--- START ---
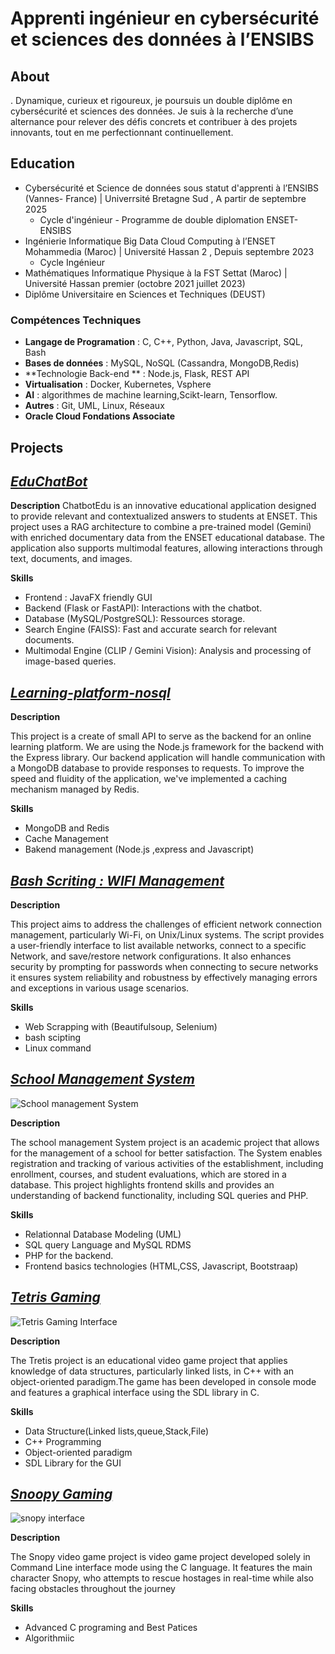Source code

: # Apprenti ingénieur en cybersécurité et sciences  des données à lʼENSIBS

## About
. Dynamique, curieux et rigoureux, je poursuis un double diplôme en cybersécurité et sciences des données. Je suis à la recherche d’une alternance pour relever des défis concrets et contribuer à des projets innovants, tout en me perfectionnant continuellement.
## Education
- Cybersécurité et Science de données  sous statut d'apprenti à l’ENSIBS  (Vannes- France)  |  Univerrsité Bretagne Sud , A partir de septembre 2025
  - Cycle d'ingénieur - Programme de double diplomation ENSET-ENSIBS
- Ingénierie Informatique Big Data Cloud Computing à l’ENSET Mohammedia (Maroc) | Université Hassan 2 , Depuis septembre 2023
  - Cycle Ingénieur
- Mathématiques Informatique Physique à la FST  Settat  (Maroc) | Université Hassan premier (octobre 2021 juillet 2023)
 - Diplôme Universitaire en Sciences et Techniques (DEUST)

### Compétences Techniques
- **Langage de Programation** : C, C++, Python, Java, Javascript, SQL, Bash
- **Bases de données** : MySQL, NoSQL (Cassandra, MongoDB,Redis)
- **Technologie Back-end ** : Node.js, Flask, REST API
- **Virtualisation** : Docker, Kubernetes, Vsphere
- **AI** :  algorithmes de machine learning,Scikt-learn, Tensorflow.
- **Autres** : Git, UML, Linux, Réseaux
- **Oracle Cloud Fondations Associate**

## Projects
## [*EduChatBot*](https://github.com/YoussoufHard/chatbotEdu.git)
**Description**
ChatbotEdu is an innovative educational application designed to provide relevant and contextualized answers to students at ENSET. This project uses a RAG architecture to combine a pre-trained model (Gemini) with enriched documentary data from the ENSET educational database. The application also supports multimodal features, allowing interactions through text, documents, and images.

**Skills**
- Frontend : JavaFX friendly GUI 
- Backend (Flask or FastAPI): Interactions with the chatbot.
- Database (MySQL/PostgreSQL): Ressources storage.
- Search Engine (FAISS): Fast and accurate search for relevant documents.
- Multimodal Engine (CLIP / Gemini Vision): Analysis and processing of image-based queries.

## [*Learning-platform-nosql*](https://github.com/Believer2001/learning-platform-nosql)

**Description**

This project is   a create of  small API to serve as the backend for an online learning platform. We are using the Node.js framework for the backend with the Express library. Our backend application will handle communication with a MongoDB database to provide responses to requests. To improve the speed and fluidity of the application, we've implemented a caching mechanism managed by Redis.

**Skills**
- MongoDB and Redis
- Cache Management
- Bakend  management (Node.js ,express and Javascript)
  

## [*Bash Scriting : WIFI Management*](https://github.com/Believer2001/Bash_Script_WIFI_Management.git)

**Description**

This project aims to address the challenges of efficient network connection management, particularly Wi-Fi, on Unix/Linux systems. The script provides a user-friendly interface to list available networks, connect to a specific Network, and save/restore network configurations. It also enhances security by prompting for passwords when connecting to secure networks it ensures system reliability and robustness by effectively managing errors and exceptions in various usage scenarios.

**Skills**
- Web Scrapping with (Beautifulsoup, Selenium)
- bash scipting
- Linux command

## [*School Management System*](https://github.com/Believer2001/SchoolmanagementSystem)

![School management System](./assets/img/gestionscolarite.png)

**Description**

The school management System project is an academic project that allows for the management of a school for better satisfaction. The System enables registration and tracking of various activities of the establishment, including enrollment, courses, and student evaluations, which are stored in a database. This project highlights frontend skills and provides an understanding of backend functionality, including SQL queries and PHP. 

**Skills**

- Relationnal Database Modeling (UML)
- SQL query Language and MySQL RDMS
- PHP for the backend.
- Frontend basics technologies (HTML,CSS, Javascript, Bootstraap)
  

## [*Tetris Gaming*](https://github.com/Believer2001/Tetrise-Project)
![Tetris Gaming Interface](./assets/img/tetris.png)

**Description**

The Tretis project is an educational video game project that applies knowledge of data structures, particularly linked lists, in C++ with an object-oriented paradigm.The game has been developed in console mode and features a graphical interface using the SDL library in C.

**Skills**

- Data Structure(Linked lists,queue,Stack,File)
- C++ Programming
- Object-oriented paradigm
- SDL Library for the GUI

##  [*Snoopy Gaming*](https://github.com/Believer2001/snoopy)
![snopy interface ](./assets/img/snopy.png)

**Description**

The Snopy video game project is video game project developed solely in Command Line interface mode using the C language. It features the main character Snopy, who attempts to rescue hostages in real-time while also facing obstacles throughout the journey

**Skills**

- Advanced C  programing and Best Patices
- Algorithmiic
--- END ---
| WHAT THE TASK REQUIRES |
Out of the material above, output word for word the line with "machine learning,Scikt-learn, Tensorflow.", the line with "(Node.js ,express and Javascript)", and all lines between them, with nothing else.

| EXERCISE SOLUTION |
- **AI** :  algorithmes de machine learning,Scikt-learn, Tensorflow.
- **Autres** : Git, UML, Linux, Réseaux
- **Oracle Cloud Fondations Associate**

## Projects
## [*EduChatBot*](https://github.com/YoussoufHard/chatbotEdu.git)
**Description**
ChatbotEdu is an innovative educational application designed to provide relevant and contextualized answers to students at ENSET. This project uses a RAG architecture to combine a pre-trained model (Gemini) with enriched documentary data from the ENSET educational database. The application also supports multimodal features, allowing interactions through text, documents, and images.

**Skills**
- Frontend : JavaFX friendly GUI 
- Backend (Flask or FastAPI): Interactions with the chatbot.
- Database (MySQL/PostgreSQL): Ressources storage.
- Search Engine (FAISS): Fast and accurate search for relevant documents.
- Multimodal Engine (CLIP / Gemini Vision): Analysis and processing of image-based queries.

## [*Learning-platform-nosql*](https://github.com/Believer2001/learning-platform-nosql)

**Description**

This project is   a create of  small API to serve as the backend for an online learning platform. We are using the Node.js framework for the backend with the Express library. Our backend application will handle communication with a MongoDB database to provide responses to requests. To improve the speed and fluidity of the application, we've implemented a caching mechanism managed by Redis.

**Skills**
- MongoDB and Redis
- Cache Management
- Bakend  management (Node.js ,express and Javascript)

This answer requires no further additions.